Reputation: 267
I am working on a data mining project where I want to grab info from multiple sites simultaneously. I am currently doing this by running the same mining script in 20 different terminal windows (on OS X).
My belief (which may be incorrect) is running the script in separate terminal windows is why the mining is executed in parallel.
Questions:
A) If I am incorrect about using multiple terminal windows, what would be the best approach?
B) If I am right to use multiple terminal windows, is there an efficient way to have the script execute in 20 different terminal windows?
I set up a prototype using 2 scripts.
Script 1 is trigger.py and is intended to send a list of arguments to a second script. In the trigger script below I am using numbers but the idea would be to send urls.
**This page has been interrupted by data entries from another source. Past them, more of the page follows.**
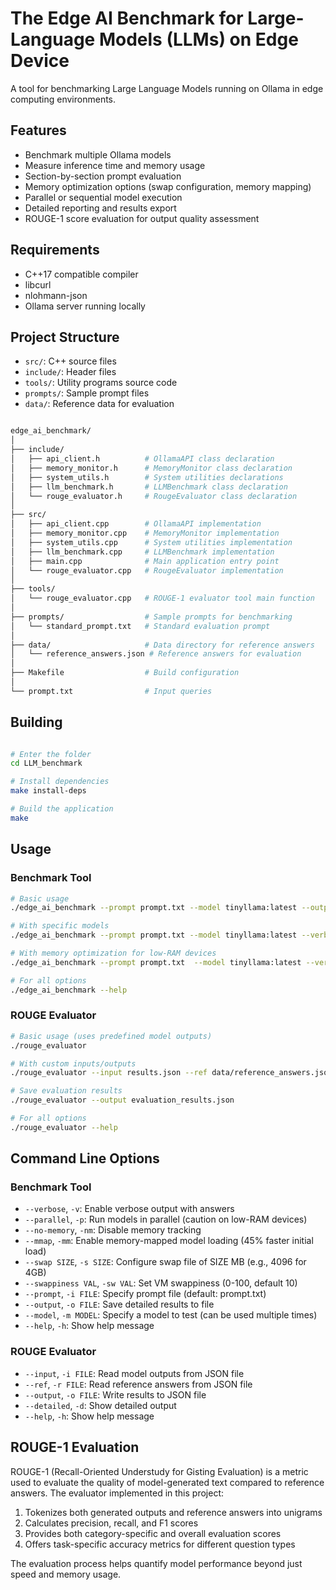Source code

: # The Edge AI Benchmark for Large-Language Models (LLMs) on Edge Device
A tool for benchmarking Large Language Models running on Ollama in edge computing environments.

## Features

- Benchmark multiple Ollama models
- Measure inference time and memory usage
- Section-by-section prompt evaluation
- Memory optimization options (swap configuration, memory mapping)
- Parallel or sequential model execution
- Detailed reporting and results export
- ROUGE-1 score evaluation for output quality assessment

## Requirements

- C++17 compatible compiler
- libcurl
- nlohmann-json
- Ollama server running locally

## Project Structure

- `src/`: C++ source files
- `include/`: Header files
- `tools/`: Utility programs source code
- `prompts/`: Sample prompt files
- `data/`: Reference data for evaluation

```bash

edge_ai_benchmark/
│
├── include/
│   ├── api_client.h          # OllamaAPI class declaration
│   ├── memory_monitor.h      # MemoryMonitor class declaration
│   ├── system_utils.h        # System utilities declarations
│   ├── llm_benchmark.h       # LLMBenchmark class declaration
│   └── rouge_evaluator.h     # RougeEvaluator class declaration
│
├── src/
│   ├── api_client.cpp        # OllamaAPI implementation
│   ├── memory_monitor.cpp    # MemoryMonitor implementation
│   ├── system_utils.cpp      # System utilities implementation
│   ├── llm_benchmark.cpp     # LLMBenchmark implementation
│   ├── main.cpp              # Main application entry point
│   └── rouge_evaluator.cpp   # RougeEvaluator implementation
│
├── tools/
│   └── rouge_evaluator.cpp   # ROUGE-1 evaluator tool main function
│
├── prompts/                  # Sample prompts for benchmarking
│   └── standard_prompt.txt   # Standard evaluation prompt
│
├── data/                     # Data directory for reference answers
│   └── reference_answers.json # Reference answers for evaluation
│
├── Makefile                  # Build configuration
│
└── prompt.txt                # Input queries

```


## Building

```bash

# Enter the folder
cd LLM_benchmark

# Install dependencies
make install-deps

# Build the application
make
```

## Usage

### Benchmark Tool

```bash
# Basic usage
./edge_ai_benchmark --prompt prompt.txt --model tinyllama:latest --output results.json

# With specific models
./edge_ai_benchmark --prompt prompt.txt --model tinyllama:latest --verbose --output results.json

# With memory optimization for low-RAM devices
./edge_ai_benchmark --prompt prompt.txt  --model tinyllama:latest --verbose --swap 4096 --swappiness 10 --mmap --output results.json

# For all options
./edge_ai_benchmark --help
```

### ROUGE Evaluator
```bash
# Basic usage (uses predefined model outputs)
./rouge_evaluator

# With custom inputs/outputs
./rouge_evaluator --input results.json --ref data/reference_answers.json --output evaluation_results.json

# Save evaluation results
./rouge_evaluator --output evaluation_results.json

# For all options
./rouge_evaluator --help
```

## Command Line Options

### Benchmark Tool

- `--verbose`, `-v`: Enable verbose output with answers
- `--parallel`, `-p`: Run models in parallel (caution on low-RAM devices)
- `--no-memory`, `-nm`: Disable memory tracking
- `--mmap`, `-mm`: Enable memory-mapped model loading (45% faster initial load)
- `--swap SIZE`, `-s SIZE`: Configure swap file of SIZE MB (e.g., 4096 for 4GB)
- `--swappiness VAL`, `-sw VAL`: Set VM swappiness (0-100, default 10)
- `--prompt`, `-i FILE`: Specify prompt file (default: prompt.txt)
- `--output`, `-o FILE`: Save detailed results to file
- `--model`, `-m MODEL`: Specify a model to test (can be used multiple times)
- `--help`, `-h`: Show help message

### ROUGE Evaluator

- `--input`, `-i FILE`: Read model outputs from JSON file
- `--ref`, `-r FILE`: Read reference answers from JSON file
- `--output`, `-o FILE`: Write results to JSON file
- `--detailed`, `-d`: Show detailed output
- `--help`, `-h`: Show help message


## ROUGE-1 Evaluation

ROUGE-1 (Recall-Oriented Understudy for Gisting Evaluation) is a metric used to evaluate the quality of model-generated text compared to reference answers. The evaluator implemented in this project:

1. Tokenizes both generated outputs and reference answers into unigrams
2. Calculates precision, recall, and F1 scores
3. Provides both category-specific and overall evaluation scores
4. Offers task-specific accuracy metrics for different question types

The evaluation process helps quantify model performance beyond just speed and memory usage.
Script 2 is the execute.py and is intended to receive the argument and execute, ideally in a new terminal windows per argument. In practice, if this approach is the best way, then I put the miner in this script and have it recieve the url, open a new terminal window, and run.
Right now it simply executes in the same window. This is, again, the problem I am seeking help with.
Script 1 trigger.py
#!/usr/bin/python
import os
import sys
class newTerm(object):
def __init__(self, number):
self.number = number
def run(self):
os.system('/Users/InNov8/Desktop/execute.py ' + str(self.number))
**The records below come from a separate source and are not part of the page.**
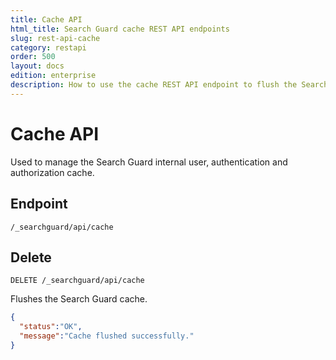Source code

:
 ```yaml
---
title: Cache API
html_title: Search Guard cache REST API endpoints
slug: rest-api-cache
category: restapi
order: 500
layout: docs
edition: enterprise
description: How to use the cache REST API endpoint to flush the Search Guard cache.
---
```

<!---
Copyright 2017 floragunn GmbH
-->

# Cache API

Used to manage the Search Guard internal user, authentication and authorization cache.

## Endpoint

```
/_searchguard/api/cache
```

## Delete

```
DELETE /_searchguard/api/cache
```

Flushes the Search Guard cache.

```json
{
  "status":"OK",
  "message":"Cache flushed successfully."
}
```
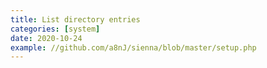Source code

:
 ```yaml
---
title: List directory entries
categories: [system]
date: 2020-10-24
example: //github.com/a8nJ/sienna/blob/master/setup.php
---
```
starts = [100, 500, 1000, 2000]
for s in starts:
new = newTerm(s)
new.run()
Script 2 execute.py
#!/usr/bin/python
import sys
print 'Number of arguments:', len(sys.argv), 'arguments.'
print 'Argument List:', str(sys.argv)
number = int(sys.argv[1])
print number, number + 400
Upvotes: 1
Views: 1954
Reputation: 12879
To do parallel execution in multiple processes, look at the multiprocessing module.
The code below is a simple example that launches one process for each url in an array. In practice (if the number of urls is arbitrarily large), you would probably want to use a Pool instead, so that you could queue the urls to a fixed number of processes.
from multiprocessing import Process
def worker_process(url):
# process url...
print 'processing %s' % url
def main():
urls = ['http://www1.example.com/', 'http://www2.example.com/']
workers = []
for i in range(0, len(urls)):
p = Process(target=worker_process, args=(urls[i],))
p.start()
workers.append(p)
for worker in workers:
worker.join()
if __name__ == '__main__':
main()
Upvotes: 0
Reputation: 30288
It is not the separate terminal sessions but the separate processes/threads that allows things run in parallel. You can run them in the same shell in background as per @asdf.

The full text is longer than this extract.